The Times points to two Republicanoid proposals to deal with this: A Newt Gingrich speech from November urging a federal state-bankruptcy law that would "prohibit tax increases as part of the solution," and a November Weekly Standard article by David Skeel that posits bankruptcy as the best option for preventing a bigger federal bailout, and takes eight paragraphs to tiptoe through the Tenth Amendment and other consitutional "barriers."
Color me trebly skeptical. First, I'm always skeezed out by hand-waving in the face of constitutional objections. Second, until states get a little bit past considering such no-shit-Sherlock ideas as killing subsidies for film production, I won't be remotely convinced that they have come to terms with the blunt fact that they are out of money. State governments need to directly confront the consequences of their own blatant misgovernance, rather than have the can kicked to some faraway authority that the self-deluded political class and citizenry can then blame; politicians and political parties need to be punished for their malfeasance.
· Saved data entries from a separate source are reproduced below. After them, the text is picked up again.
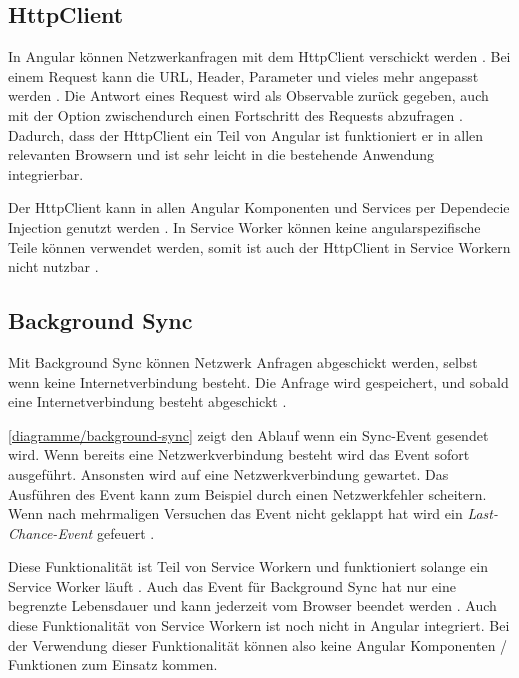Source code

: \subsection{HttpClient}
In Angular können Netzwerkanfragen mit dem HttpClient verschickt werden \autocite{httpClient}. Bei einem Request kann die URL, Header, Parameter und vieles mehr angepasst werden \autocite{httpClient}. Die Antwort eines Request wird als Observable zurück gegeben, auch mit der Option zwischendurch einen Fortschritt des Requests abzufragen \autocite{httpClient}. Dadurch, dass der HttpClient ein Teil von Angular ist funktioniert er in allen relevanten Browsern und ist sehr leicht in die bestehende Anwendung integrierbar. 

Der HttpClient kann in allen Angular Komponenten und Services per Dependecie Injection genutzt werden \autocite{httpClient}. In Service Worker können keine angularspezifische Teile können verwendet werden, somit ist auch der HttpClient in Service Workern nicht nutzbar \autocite{service-worker-angular}.

\subsection{Background Sync}

Mit Background Sync können Netzwerk Anfragen abgeschickt werden, selbst wenn keine Internetverbindung besteht. Die Anfrage wird gespeichert, und sobald eine Internetverbindung besteht abgeschickt \autocite{wicg-background-sync} \autocite{Rojas2020}. 

\autoref{diagramme/background-sync} zeigt den Ablauf wenn ein Sync-Event gesendet wird. Wenn bereits eine Netzwerkverbindung besteht wird das Event sofort ausgeführt. Ansonsten wird auf eine Netzwerkverbindung gewartet. Das Ausführen des Event kann zum Beispiel durch einen Netzwerkfehler scheitern. Wenn nach mehrmaligen Versuchen das Event nicht geklappt hat wird ein \textit{Last-Chance-Event} gefeuert \autocite{Rojas2020}.

Diese Funktionalität ist Teil von Service Workern und funktioniert solange ein Service Worker läuft \autocite{wicg-background-sync}. Auch das Event für Background Sync hat nur eine begrenzte Lebensdauer und kann jederzeit vom Browser beendet werden \autocite{service-worker-spec}. Auch diese Funktionalität von Service Workern ist noch nicht in Angular integriert. Bei der Verwendung dieser Funktionalität können also keine Angular Komponenten / Funktionen zum Einsatz kommen.

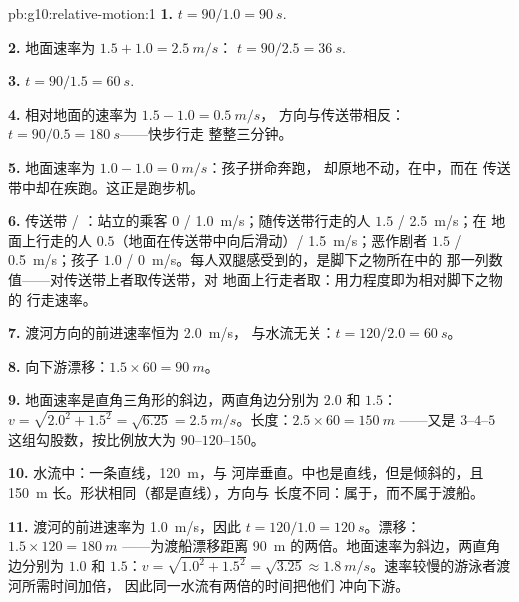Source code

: \begin{solution}{pb:g10:relative-motion:1}
\textbf{1.} $t = 90/1.0 = \qty{90}{s}$.

\textbf{2.} 地面速率为 $1.5 + 1.0 = \qty{2.5}{m/s}$：
$t = 90/2.5 = \qty{36}{s}$.

\textbf{3.} $t = 90/1.5 = \qty{60}{s}$.

\textbf{4.} 相对地面的速率为 $1.5 - 1.0 = \qty{0.5}{m/s}$，
方向与传送带相反：$t = 90/0.5 = \qty{180}{s}$——快步行走
整整三分钟。

\textbf{5.} 地面速率为 $1.0 - 1.0 = \qty{0}{m/s}$：孩子拼命奔跑，
却原地不动，在中，而在
传送带中却在疾跑。这正是跑步机。

\textbf{6.} 传送带 / ：站立的乘客 $0$ /
\qty{1.0}{m/s}；随传送带行走的人 $1.5$ / \qty{2.5}{m/s}；在
地面上行走的人 $0.5$（地面在传送带中向后滑动）/
\qty{1.5}{m/s}；恶作剧者 $1.5$ / \qty{0.5}{m/s}；孩子 $1.0$ /
\qty{0}{m/s}。每人双腿感受到的，是脚下之物所在中的
那一列数值——对传送带上者取传送带，对
地面上行走者取：用力程度即为相对脚下之物的
行走速率。

\textbf{7.} 渡河方向的前进速率恒为 \qty{2.0}{m/s}，
与水流无关：$t = 120/2.0 = \qty{60}{s}$。

\textbf{8.} 向下游漂移：$1.5 \times 60 = \qty{90}{m}$。

\textbf{9.} 地面速率是直角三角形的斜边，两直角边分别为
$2.0$ 和 $1.5$：$v = \sqrt{2.0^2 + 1.5^2} = \sqrt{6.25}
= \qty{2.5}{m/s}$。长度：$2.5 \times 60 = \qty{150}{m}$
——又是 $3$--$4$--$5$ 这组勾股数，按比例放大为 $90$--$120$--$150$。

\textbf{10.} 水流中：一条直线，\qty{120}{m}，与
河岸垂直。中也是直线，但是倾斜的，且
\qty{150}{m} 长。形状相同（都是直线），方向与
长度不同：属于，而不属于渡船。

\textbf{11.} 渡河的前进速率为 \qty{1.0}{m/s}，因此
$t = 120/1.0 = \qty{120}{s}$。漂移：$1.5 \times 120 = \qty{180}{m}$
——为渡船漂移距离 \qty{90}{m} 的两倍。地面速率为斜边，两直角边分别为
$1.0$ 和 $1.5$：$v = \sqrt{1.0^2 + 1.5^2} = \sqrt{3.25}
\approx \qty{1.8}{m/s}$。速率较慢的游泳者渡河所需时间加倍，
因此同一水流有两倍的时间把他们
冲向下游。


\end{solution}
And lastly, any movement initiated by the House GOP is going to look one helluva lot different after the Democratic Senate and the union-friendly White House are done mangling it. There is no way, given the realities of public sector union dominance of Democratic fundraising, that federal lawmakers are going to sign off on something that doesn't give at least partial veto power to the racket that helped get us into this mess in the first place.
Our three we-told-you-so cover stories: "The Next Catastrophe: Think Fannie Mae and Freddie Mac were a politicized financial disaster? Just wait until pension funds implode," from February 2009, "Failed States: After a long spending binge, governors go begging for a handout. It won't be their last," from May 2009; and "Class War: How public servants became our masters," from February 2010.
And never forget: When union honcho Andy Stern was confronted by the L.A. Times about his role in driving the state budget into the ditch, he said "I think democracy is an ugly thing sometimes."